The daily business briefing: August 22, 2023
SoftBank's Arm Holdings files for what would be the year's biggest US IPO, India imposes a tax on onion exports to fight high domestic food prices, and more
1. SoftBank's Arm files for big IPO
SoftBank Group's Arm Holdings Ltd. on Monday filed for a Nasdaq stock listing, revealing details of what would be the biggest U.S. initial public offering of the year. Arm said in a long-awaited regulatory filing that Barclays, Goldman Sachs, JPMorgan Chase & Co. and Mizuho Financial Group are leading the offering. A successful IPO by Arm, a once-obscure designer of phone chips, would result in a big payday for SoftBank founder Masayoshi Son after his Vision Fund lost a record $30 billion in 2022. Arm plans to start pushing its debut in early September and price the shares a week later, according to Bloomberg.

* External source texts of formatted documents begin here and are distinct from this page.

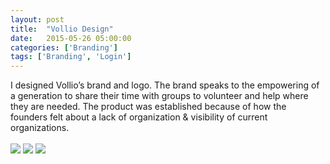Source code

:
 ```yaml
---
layout: post
title:  "Vollio Design"
date:   2015-05-26 05:00:00
categories: ['Branding']
tags: ['Branding', 'Login']
---
```

<div class="text-block">
I designed Vollio’s brand and logo. The brand speaks to the empowering of a generation to share their time with groups to volunteer and help where they are needed. The product was established because of how the founders felt about a lack of organization &amp; visibility of current organizations.<br /><br />
</div>

<div class="images">
	<a href="{{ base.url }}/images/Vollio/vollio-03.png" data-lightbox="Vollio" title="Landing page"><img src="{{ base.url }}/images/Vollio/vollio-03.png" /></a>
	<a href="{{ base.url }}/images/Vollio/vollio-02.png" data-lightbox="Vollio" title="Sign up UI that expands from the top"><img src="{{ base.url }}/images/Vollio/vollio-02.png" /></a>
	<a href="{{ base.url }}/images/Vollio/vollio-01.png" data-lightbox="Vollio" title="Logged in state"><img src="{{ base.url }}/images/Vollio/vollio-01.png" /></a>
</div>



[jekyll-gh]: https://github.com/jekyll/jekyll
[jekyll]:    http://jekyllrb.com
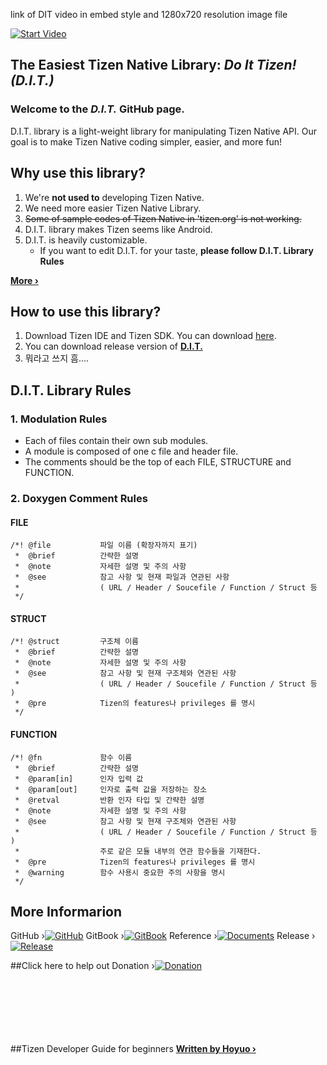 link of DIT video in embed style and 1280x720 resolution image file

[![Start Video](http://images.technewstoday.com.s3.amazonaws.com/tnt/the-new-samsung-z3-is-hitting-the-market-soon-after-the-surprising-success.jpg)](https://www.youtube.com/embed/MBfxQIz80Jk)

## The Easiest Tizen Native Library: *Do It Tizen! (D.I.T.)*
### Welcome to the *D.I.T.* GitHub page.
D.I.T. library is a light-weight library for manipulating Tizen Native API. Our goal is to make Tizen Native coding simpler, easier, and more fun!  

## Why use this library?
1. We're **not used to** developing Tizen Native.
2. We need more easier Tizen Native Library.
3. ~~Some of sample codes of Tizen Native in 'tizen.org' is not working.~~
4. D.I.T. library makes Tizen seems like Android.
5. D.I.T. is heavily customizable.
	* If you want to edit D.I.T. for your taste, **please follow D.I.T. Library Rules**

**[More ›][2]**


## How to use this library?
1. Download Tizen IDE and Tizen SDK. You can download [here](https://developer.tizen.org/development/tools/download).
2. You can download release version of **[D.I.T.][4]**
3. 뭐라고 쓰지 흠....


## D.I.T. Library Rules
### 1. Modulation Rules
* Each of files contain their own sub modules. 
* A module is composed of one c file and header file.
* The comments should be the top of each FILE, STRUCTURE and FUNCTION.

### 2. Doxygen Comment Rules
#### FILE
```
/*!	@file			파일 이름 (확장자까지 표기)
 *	@brief			간략한 설명
 *	@note			자세한 설명 및 주의 사항
 *	@see			참고 사항 및 현재 파일과 연관된 사항
 *					( URL / Header / Soucefile / Function / Struct 등 
 */
```
#### STRUCT
```
/*!	@struct			구조체 이름
 *	@brief			간략한 설명
 *	@note			자세한 설명 및 주의 사항
 *	@see 			참고 사항 및 현재 구조체와 연관된 사항
 *					( URL / Header / Soucefile / Function / Struct 등 )
 *	@pre			Tizen의 features나 privileges 를 명시
 */
```

#### FUNCTION
```
/*!	@fn				함수 이름
 *	@brief			간략한 설명
 *	@param[in]		인자 입력 값
 *	@param[out]		인자로 출력 값을 저장하는 장소
 *	@retval			반환 인자 타입 및 간략한 설명
 *	@note			자세한 설명 및 주의 사항
 *	@see			참고 사항 및 현재 구조체와 연관된 사항
 *					( URL / Header / Soucefile / Function / Struct 등 )
 *					주로 같은 모듈 내부의 연관 함수들을 기재한다.
 *	@pre			Tizen의 features나 privileges 를 명시
 *	@warning		함수 사용시 중요한 주의 사항을 명시
 */
```
	
## More Informarion
GitHub ›[![GitHub](https://cloud.githubusercontent.com/assets/8381373/8948058/b7450220-35dd-11e5-97ac-b8b827d07b80.png)][1]
GitBook ›[![GitBook](https://cloud.githubusercontent.com/assets/8381373/8948068/de7c08b6-35dd-11e5-9b5e-714191b32406.png)][2]
Reference ›[![Documents](https://cloud.githubusercontent.com/assets/8381373/8948073/ec4f6910-35dd-11e5-9fee-89f241f38520.PNG)][3]
Release ›[![Release](https://cloud.githubusercontent.com/assets/8381373/8948079/f864c2e0-35dd-11e5-9b5a-1fdcd9cd00d7.png)][4]

##Click here to help out
Donation ›[![Donation](https://cloud.githubusercontent.com/assets/8381373/8948083/058d7750-35de-11e5-9674-cd5e568847e7.PNG)][5]
<br><br><br><br><br><br><br>

##Tizen Developer Guide for beginners
**[Written by Hoyuo ›](http://hoyuo.gitbooks.io/tizen)**

 [1]: https://github.com/Hoyuo/DIT
 [2]: https://www.gitbook.com/book/hoyuo/tizen-d-i-t/details
 [3]: http://dee-j.github.io/html
 [4]: https://github.com/Hoyuo/DIT/releases
 [5]: https://gumroad.com/l/gitbook_55b5a748e3411810000a9b5d?wanted=true
 [6]: #
 [7]: #
 [8]: #
 [9]: #
 [10]: #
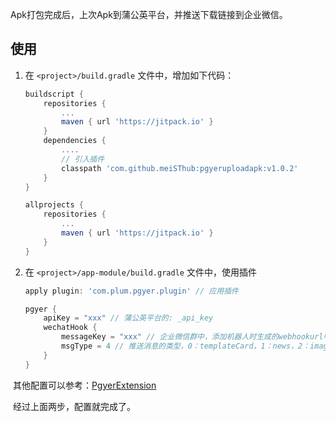 Apk打包完成后，上次Apk到蒲公英平台，并推送下载链接到企业微信。

## 使用

1. 在 `<project>/build.gradle` 文件中，增加如下代码：

   ```groovy
   buildscript {
       repositories {
           ...
           maven { url 'https://jitpack.io' }
       }
       dependencies {
           ....
           // 引入插件
           classpath 'com.github.meiSThub:pgyeruploadapk:v1.0.2'
       }
   }
   
   allprojects {
       repositories {
           ...
           maven { url 'https://jitpack.io' }
       }
   }
   ```

2. 在 `<project>/app-module/build.gradle` 文件中，使用插件

   ```groovy
   apply plugin: 'com.plum.pgyer.plugin' // 应用插件
   
   pgyer {
       apiKey = "xxx" // 蒲公英平台的: _api_key
       wechatHook {
           messageKey = "xxx" // 企业微信群中，添加机器人时生成的webhookurl中的key
           msgType = 4 // 推送消息的类型，0：templateCard，1：news，2：image，3：markdown，4：markdown+image
       }
   }
   ```

​	其他配置可以参考：[PgyerExtension](https://github.com/meiSThub/pgyeruploadapk/blob/master/pgyerplugin/src/main/groovy/com/plum/pgyer/plugin/bean/PgyerExtension.groovy)

​	经过上面两步，配置就完成了。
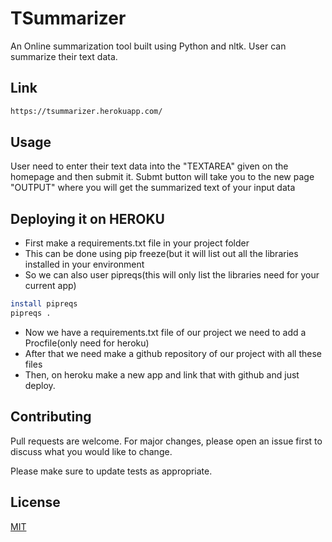 # TSummarizer

An Online summarization tool built using Python and nltk. User can summarize their text data.

## Link

```bash
https://tsummarizer.herokuapp.com/
```

## Usage

User need to enter their text data into the "TEXTAREA" given on the homepage and then submit it. Submt button will take you to the new page "OUTPUT" where you will get the summarized text of your input data

## Deploying it on HEROKU

* First make a requirements.txt file in your project folder
* This can be done using pip freeze(but it will list out all the libraries installed in your environment
* So we can also user pipreqs(this will only list the libraries need for your current app) 
```bash
install pipreqs
pipreqs .
```
* Now we have a requirements.txt file of our project we need to add a Procfile(only need for heroku)
* After that we need make a github repository of our project with all these files
* Then, on heroku make a new app and link that with github and just deploy.
## Contributing
Pull requests are welcome. For major changes, please open an issue first to discuss what you would like to change.

Please make sure to update tests as appropriate.

## License
[MIT](https://choosealicense.com/licenses/mit/)
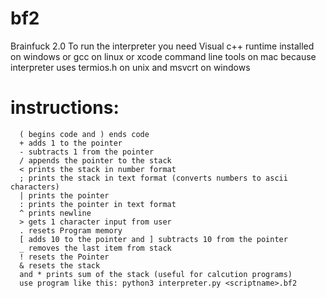 # bf2
Brainfuck 2.0
To run the interpreter you need Visual c++ runtime installed on windows or gcc on linux or xcode command line tools on mac
because interpreter uses termios.h on unix and msvcrt on windows
# instructions:
```
  ( begins code and ) ends code
  + adds 1 to the pointer
  - subtracts 1 from the pointer
  / appends the pointer to the stack
  < prints the stack in number format
  ; prints the stack in text format (converts numbers to ascii characters)
  | prints the pointer
  : prints the pointer in text format
  ^ prints newline
  > gets 1 character input from user
  . resets Program memory
  [ adds 10 to the pointer and ] subtracts 10 from the pointer
  _ removes the last item from stack
  ! resets the Pointer
  & resets the stack
  and * prints sum of the stack (useful for calcution programs)
  use program like this: python3 interpreter.py <scriptname>.bf2
```
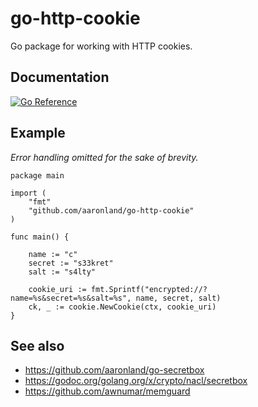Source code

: # go-http-cookie

Go package for working with HTTP cookies.

## Documentation

[![Go Reference](https://pkg.go.dev/badge/github.com/aaronland/go-http-cookie.svg)](https://pkg.go.dev/github.com/aaronland/go-http-cookie)

## Example

_Error handling omitted for the sake of brevity._

```
package main

import (
	"fmt"
	"github.com/aaronland/go-http-cookie"	
)

func main() {

	name := "c"
	secret := "s33kret"
	salt := "s4lty"
	
	cookie_uri := fmt.Sprintf("encrypted://?name=%s&secret=%s&salt=%s", name, secret, salt)
	ck, _ := cookie.NewCookie(ctx, cookie_uri)
}
```

## See also

* https://github.com/aaronland/go-secretbox
* https://godoc.org/golang.org/x/crypto/nacl/secretbox
* https://github.com/awnumar/memguard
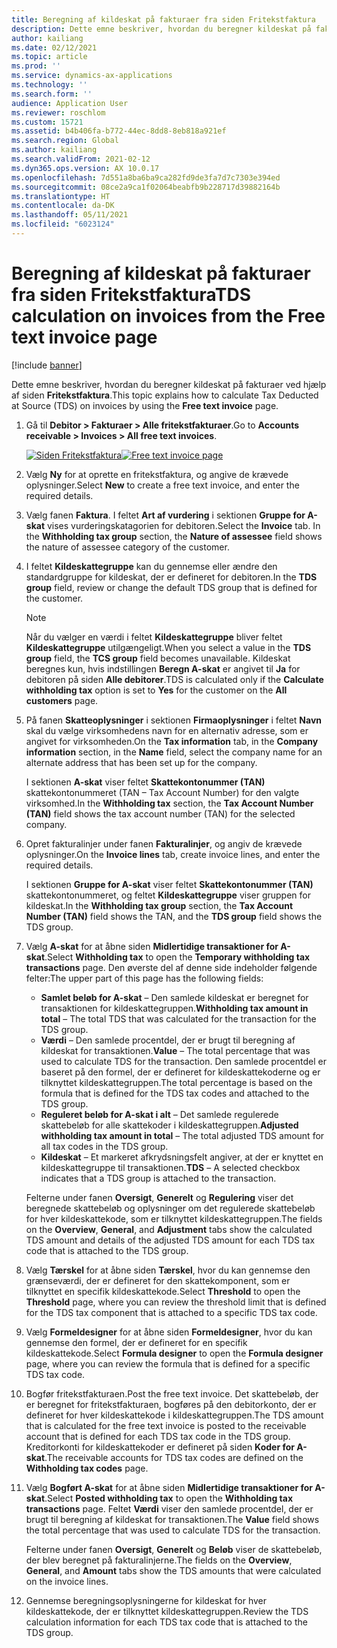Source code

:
 ```yaml
---
title: Beregning af kildeskat på fakturaer fra siden Fritekstfaktura
description: Dette emne beskriver, hvordan du beregner kildeskat på fakturaer ved hjælp af siden Fritekstfaktura.
author: kailiang
ms.date: 02/12/2021
ms.topic: article
ms.prod: ''
ms.service: dynamics-ax-applications
ms.technology: ''
ms.search.form: ''
audience: Application User
ms.reviewer: roschlom
ms.custom: 15721
ms.assetid: b4b406fa-b772-44ec-8dd8-8eb818a921ef
ms.search.region: Global
ms.author: kailiang
ms.search.validFrom: 2021-02-12
ms.dyn365.ops.version: AX 10.0.17
ms.openlocfilehash: 7d551a8ba6ba9ca282fd9de3fa7d7c7303e394ed
ms.sourcegitcommit: 08ce2a9ca1f02064beabfb9b228717d39882164b
ms.translationtype: HT
ms.contentlocale: da-DK
ms.lasthandoff: 05/11/2021
ms.locfileid: "6023124"
---
```

# <a name="tds-calculation-on-invoices-from-the-free-text-invoice-page"></a><span data-ttu-id="e62e7-103">Beregning af kildeskat på fakturaer fra siden Fritekstfaktura</span><span class="sxs-lookup"><span data-stu-id="e62e7-103">TDS calculation on invoices from the Free text invoice page</span></span>

[!include [banner](../includes/banner.md)]

<span data-ttu-id="e62e7-104">Dette emne beskriver, hvordan du beregner kildeskat på fakturaer ved hjælp af siden **Fritekstfaktura**.</span><span class="sxs-lookup"><span data-stu-id="e62e7-104">This topic explains how to calculate Tax Deducted at Source (TDS) on invoices by using the **Free text invoice** page.</span></span>

1. <span data-ttu-id="e62e7-105">Gå til **Debitor \> Fakturaer \> Alle fritekstfakturaer**.</span><span class="sxs-lookup"><span data-stu-id="e62e7-105">Go to **Accounts receivable \> Invoices \> All free text invoices**.</span></span>

    <span data-ttu-id="e62e7-106">[![Siden Fritekstfaktura](./media/apac-ind-TDS-57-1.png)](./media/apac-ind-TDS-57-1.png)</span><span class="sxs-lookup"><span data-stu-id="e62e7-106">[![Free text invoice page](./media/apac-ind-TDS-57-1.png)](./media/apac-ind-TDS-57-1.png)</span></span>

2. <span data-ttu-id="e62e7-107">Vælg **Ny** for at oprette en fritekstfaktura, og angive de krævede oplysninger.</span><span class="sxs-lookup"><span data-stu-id="e62e7-107">Select **New** to create a free text invoice, and enter the required details.</span></span>
3. <span data-ttu-id="e62e7-108">Vælg fanen **Faktura**. I feltet **Art af vurdering** i sektionen **Gruppe for A-skat** vises vurderingskatagorien for debitoren.</span><span class="sxs-lookup"><span data-stu-id="e62e7-108">Select the **Invoice** tab. In the **Withholding tax group** section, the **Nature of assessee** field shows the nature of assessee category of the customer.</span></span>
4. <span data-ttu-id="e62e7-109">I feltet **Kildeskattegruppe** kan du gennemse eller ændre den standardgruppe for kildeskat, der er defineret for debitoren.</span><span class="sxs-lookup"><span data-stu-id="e62e7-109">In the **TDS group** field, review or change the default TDS group that is defined for the customer.</span></span>

    > [!NOTE]
    > <span data-ttu-id="e62e7-110">Når du vælger en værdi i feltet **Kildeskattegruppe** bliver feltet **Kildeskattegruppe** utilgængeligt.</span><span class="sxs-lookup"><span data-stu-id="e62e7-110">When you select a value in the **TDS group** field, the **TCS group** field becomes unavailable.</span></span> <span data-ttu-id="e62e7-111">Kildeskat beregnes kun, hvis indstillingen **Beregn A-skat** er angivet til **Ja** for debitoren på siden **Alle debitorer**.</span><span class="sxs-lookup"><span data-stu-id="e62e7-111">TDS is calculated only if the **Calculate withholding tax** option is set to **Yes** for the customer on the **All customers** page.</span></span>

5. <span data-ttu-id="e62e7-112">På fanen **Skatteoplysninger** i sektionen **Firmaoplysninger** i feltet **Navn** skal du vælge virksomhedens navn for en alternativ adresse, som er angivet for virksomheden.</span><span class="sxs-lookup"><span data-stu-id="e62e7-112">On the **Tax information** tab, in the **Company information** section, in the **Name** field, select the company name for an alternate address that has been set up for the company.</span></span>

    <span data-ttu-id="e62e7-113">I sektionen **A-skat** viser feltet **Skattekontonummer (TAN)** skattekontonummeret (TAN – Tax Account Number) for den valgte virksomhed.</span><span class="sxs-lookup"><span data-stu-id="e62e7-113">In the **Withholding tax** section, the **Tax Account Number (TAN)** field shows the tax account number (TAN) for the selected company.</span></span>

6. <span data-ttu-id="e62e7-114">Opret fakturalinjer under fanen **Fakturalinjer**, og angiv de krævede oplysninger.</span><span class="sxs-lookup"><span data-stu-id="e62e7-114">On the **Invoice lines** tab, create invoice lines, and enter the required details.</span></span>

    <span data-ttu-id="e62e7-115">I sektionen **Gruppe for A-skat** viser feltet **Skattekontonummer (TAN)** skattekontonummeret, og feltet **Kildeskattegruppe** viser gruppen for kildeskat.</span><span class="sxs-lookup"><span data-stu-id="e62e7-115">In the **Withholding tax group** section, the **Tax Account Number (TAN)** field shows the TAN, and the **TDS group** field shows the TDS group.</span></span>

7. <span data-ttu-id="e62e7-116">Vælg **A-skat** for at åbne siden **Midlertidige transaktioner for A-skat**.</span><span class="sxs-lookup"><span data-stu-id="e62e7-116">Select **Withholding tax** to open the **Temporary withholding tax transactions** page.</span></span> <span data-ttu-id="e62e7-117">Den øverste del af denne side indeholder følgende felter:</span><span class="sxs-lookup"><span data-stu-id="e62e7-117">The upper part of this page has the following fields:</span></span>

    - <span data-ttu-id="e62e7-118">**Samlet beløb for A-skat** – Den samlede kildeskat er beregnet for transaktionen for kildeskattegruppen.</span><span class="sxs-lookup"><span data-stu-id="e62e7-118">**Withholding tax amount in total** – The total TDS that was calculated for the transaction for the TDS group.</span></span>
    - <span data-ttu-id="e62e7-119">**Værdi** – Den samlede procentdel, der er brugt til beregning af kildeskat for transaktionen.</span><span class="sxs-lookup"><span data-stu-id="e62e7-119">**Value** – The total percentage that was used to calculate TDS for the transaction.</span></span> <span data-ttu-id="e62e7-120">Den samlede procentdel er baseret på den formel, der er defineret for kildeskattekoderne og er tilknyttet kildeskattegruppen.</span><span class="sxs-lookup"><span data-stu-id="e62e7-120">The total percentage is based on the formula that is defined for the TDS tax codes and attached to the TDS group.</span></span>
    - <span data-ttu-id="e62e7-121">**Reguleret beløb for A-skat i alt** – Det samlede regulerede skattebeløb for alle skattekoder i kildeskattegruppen.</span><span class="sxs-lookup"><span data-stu-id="e62e7-121">**Adjusted withholding tax amount in total** – The total adjusted TDS amount for all tax codes in the TDS group.</span></span>
    - <span data-ttu-id="e62e7-122">**Kildeskat** – Et markeret afkrydsningsfelt angiver, at der er knyttet en kildeskattegruppe til transaktionen.</span><span class="sxs-lookup"><span data-stu-id="e62e7-122">**TDS** – A selected checkbox indicates that a TDS group is attached to the transaction.</span></span>

    <span data-ttu-id="e62e7-123">Felterne under fanen **Oversigt**, **Generelt** og **Regulering** viser det beregnede skattebeløb og oplysninger om det regulerede skattebeløb for hver kildeskattekode, som er tilknyttet kildeskattegruppen.</span><span class="sxs-lookup"><span data-stu-id="e62e7-123">The fields on the **Overview**, **General**, and **Adjustment** tabs show the calculated TDS amount and details of the adjusted TDS amount for each TDS tax code that is attached to the TDS group.</span></span>

8. <span data-ttu-id="e62e7-124">Vælg **Tærskel** for at åbne siden **Tærskel**, hvor du kan gennemse den grænseværdi, der er defineret for den skattekomponent, som er tilknyttet en specifik kildeskattekode.</span><span class="sxs-lookup"><span data-stu-id="e62e7-124">Select **Threshold** to open the **Threshold** page, where you can review the threshold limit that is defined for the TDS tax component that is attached to a specific TDS tax code.</span></span>
9. <span data-ttu-id="e62e7-125">Vælg **Formeldesigner** for at åbne siden **Formeldesigner**, hvor du kan gennemse den formel, der er defineret for en specifik kildeskattekode.</span><span class="sxs-lookup"><span data-stu-id="e62e7-125">Select **Formula designer** to open the **Formula designer** page, where you can review the formula that is defined for a specific TDS tax code.</span></span>
10. <span data-ttu-id="e62e7-126">Bogfør fritekstfakturaen.</span><span class="sxs-lookup"><span data-stu-id="e62e7-126">Post the free text invoice.</span></span> <span data-ttu-id="e62e7-127">Det skattebeløb, der er beregnet for fritekstfakturaen, bogføres på den debitorkonto, der er defineret for hver kildeskattekode i kildeskattegruppen.</span><span class="sxs-lookup"><span data-stu-id="e62e7-127">The TDS amount that is calculated for the free text invoice is posted to the receivable account that is defined for each TDS tax code in the TDS group.</span></span> <span data-ttu-id="e62e7-128">Kreditorkonti for kildeskattekoder er defineret på siden **Koder for A-skat**.</span><span class="sxs-lookup"><span data-stu-id="e62e7-128">The receivable accounts for TDS tax codes are defined on the **Withholding tax codes** page.</span></span>
11. <span data-ttu-id="e62e7-129">Vælg **Bogført A-skat** for at åbne siden **Midlertidige transaktioner for A-skat**.</span><span class="sxs-lookup"><span data-stu-id="e62e7-129">Select **Posted withholding tax** to open the **Withholding tax transactions** page.</span></span> <span data-ttu-id="e62e7-130">Feltet **Værdi** viser den samlede procentdel, der er brugt til beregning af kildeskat for transaktionen.</span><span class="sxs-lookup"><span data-stu-id="e62e7-130">The **Value** field shows the total percentage that was used to calculate TDS for the transaction.</span></span>

    <span data-ttu-id="e62e7-131">Felterne under fanen **Oversigt**, **Generelt** og **Beløb** viser de skattebeløb, der blev beregnet på fakturalinjerne.</span><span class="sxs-lookup"><span data-stu-id="e62e7-131">The fields on the **Overview**, **General**, and **Amount** tabs show the TDS amounts that were calculated on the invoice lines.</span></span>

12. <span data-ttu-id="e62e7-132">Gennemse beregningsoplysningerne for kildeskat for hver kildeskattekode, der er tilknyttet kildeskattegruppen.</span><span class="sxs-lookup"><span data-stu-id="e62e7-132">Review the TDS calculation information for each TDS tax code that is attached to the TDS group.</span></span>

The sale is expected to raise $60 billion to $70 billion.
2. India imposes onion export tax to fight domestic inflation
India over the weekend imposed a 40% tax on onion exports as part of an ongoing government effort to contain sharp increases in food prices. The levy will stay in place through the end of the year. Onions are a key ingredient in many Indian dishes, and traders said the new tax showed how desperate the government is to curb inflation ahead of important state elections later this year and a general election scheduled for 2024. "India is a country where the price of onions can knock down governments. It is a politically sensitive commodity," J. Holkar, an onion and potato trader in India's western Maharashtra state, told The Wall Street Journal. "It can make governments cry."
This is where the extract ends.